Three to five years is a reasonable time frame for a transformation programme in a significant private sector organisation but larger public sector organisations may need to think in terms of up to a decade to achieve the changes they truly want. Nonetheless, organisations should set stretch targets. The targets used should be meaningful to those who need to implement change.
He cites Southwest Airlines in the United States – the carrier Ryanair modelled itself on – as a good example. “They figured out that if they could get a plane turned around in less than 30 minutes as opposed to the then norm of 55, that they could get two extra flights a day with the same shifts. They focused on what they needed to do to achieve this, did it and became the most profitable airline in the country in the process.”
Moreover, Southwest focused on getting customers to their destinations on time, boosted the frequency of flights to give customers more convenience and competed with other modes of transport to grow the airline market.
Profitability was the consequence of the strategy but it is a “lagging indicator” he says. The strategy focus should be on improving customer experience, as, in a well-managed organisation, the profits will follow.
Incentives are important as well. “If you give employees objectives that they can understand and influence, they will respond, particularly if you can address the WIIFM (what’s in it for me) issue. If achieving these goals creates extra profits, they should share in those gains so you need to align your variable compensation to measures that drive your strategy,” Kaplan advises.
In the case of a utility company, for example, compensation could be aligned with service outages, response times or safety issues – issues employees can directly influence.
Strategy is not a secret – it’s highly public, he adds.
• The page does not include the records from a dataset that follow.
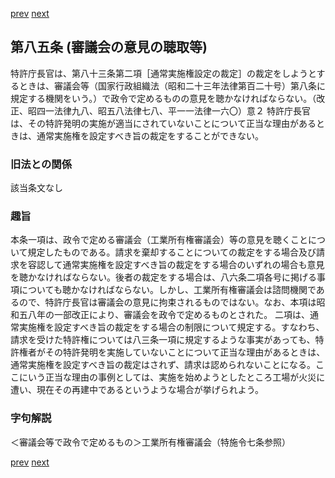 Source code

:[prev](/specific\markdowns\特許法\112_Mp-Ch_4-Se_1-At_84_2.md)
[next](/specific\markdowns\特許法\114_Mp-Ch_4-Se_1-At_86.md)
## 第八五条 (審議会の意見の聴取等)
特許庁長官は、第八十三条第二項［通常実施権設定の裁定］の裁定をしようとするときは、審議会等（国家行政組織法（昭和二十三年法律第百二十号）第八条に規定する機関をいう。）で政令で定めるものの意見を聴かなければならない。（改正、昭四一法律九八、昭五八法律七八、平一一法律一六〇）意２ 特許庁長官は、その特許発明の実施が適当にされていないことについて正当な理由があるときは、通常実施権を設定すべき旨の裁定をすることができない。

### 旧法との関係
該当条文なし

### 趣旨
本条一項は、政令で定める審議会（工業所有権審議会）等の意見を聴くことについて規定したものである。請求を棄却することについての裁定をする場合及び請求を容認して通常実施権を設定すべき旨の裁定をする場合のいずれの場合も意見を聴かなければならない。後者の裁定をする場合は、八六条二項各号に掲げる事項についても聴かなければならない。しかし、工業所有権審議会は諮問機関であるので、特許庁長官は審議会の意見に拘束されるものではない。なお、本項は昭和五八年の一部改正により、審議会を政令で定めるものとされた。
二項は、通常実施権を設定すべき旨の裁定をする場合の制限について規定する。すなわち、請求を受けた特許権については八三条一項に規定するような事実があっても、特許権者がその特許発明を実施していないことについて正当な理由があるときは、通常実施権を設定すべき旨の裁定はされず、請求は認められないことになる。ここにいう正当な理由の事例としては、実施を始めようとしたところ工場が火災に遭い、現在その再建中であるというような場合が挙げられよう。

### 字句解説
＜審議会等で政令で定めるもの＞工業所有権審議会（特施令七条参照）

[prev](/specific\markdowns\特許法\112_Mp-Ch_4-Se_1-At_84_2.md)
[next](/specific\markdowns\特許法\114_Mp-Ch_4-Se_1-At_86.md)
The key is in execution which is all about communication and getting buy-in.
The current challenged environment is a time for brave and decisive leadership rather than slashing costs and hunkering down. While organisations may need to become leaner to survive, they also need to focus on where they can achieve growth.
“If the focus is too tactical and short-term, that may satisfy immediate earnings targets but it destroys value before long and the consequence is disloyal customers and poorly trained or disengaged employees,” he says. “Good CEOs are the ones who have visions that can sustain them through difficult times, who focus on how they can deliver better service to the key customers and who know how to communicate that to the key people in their organisation.”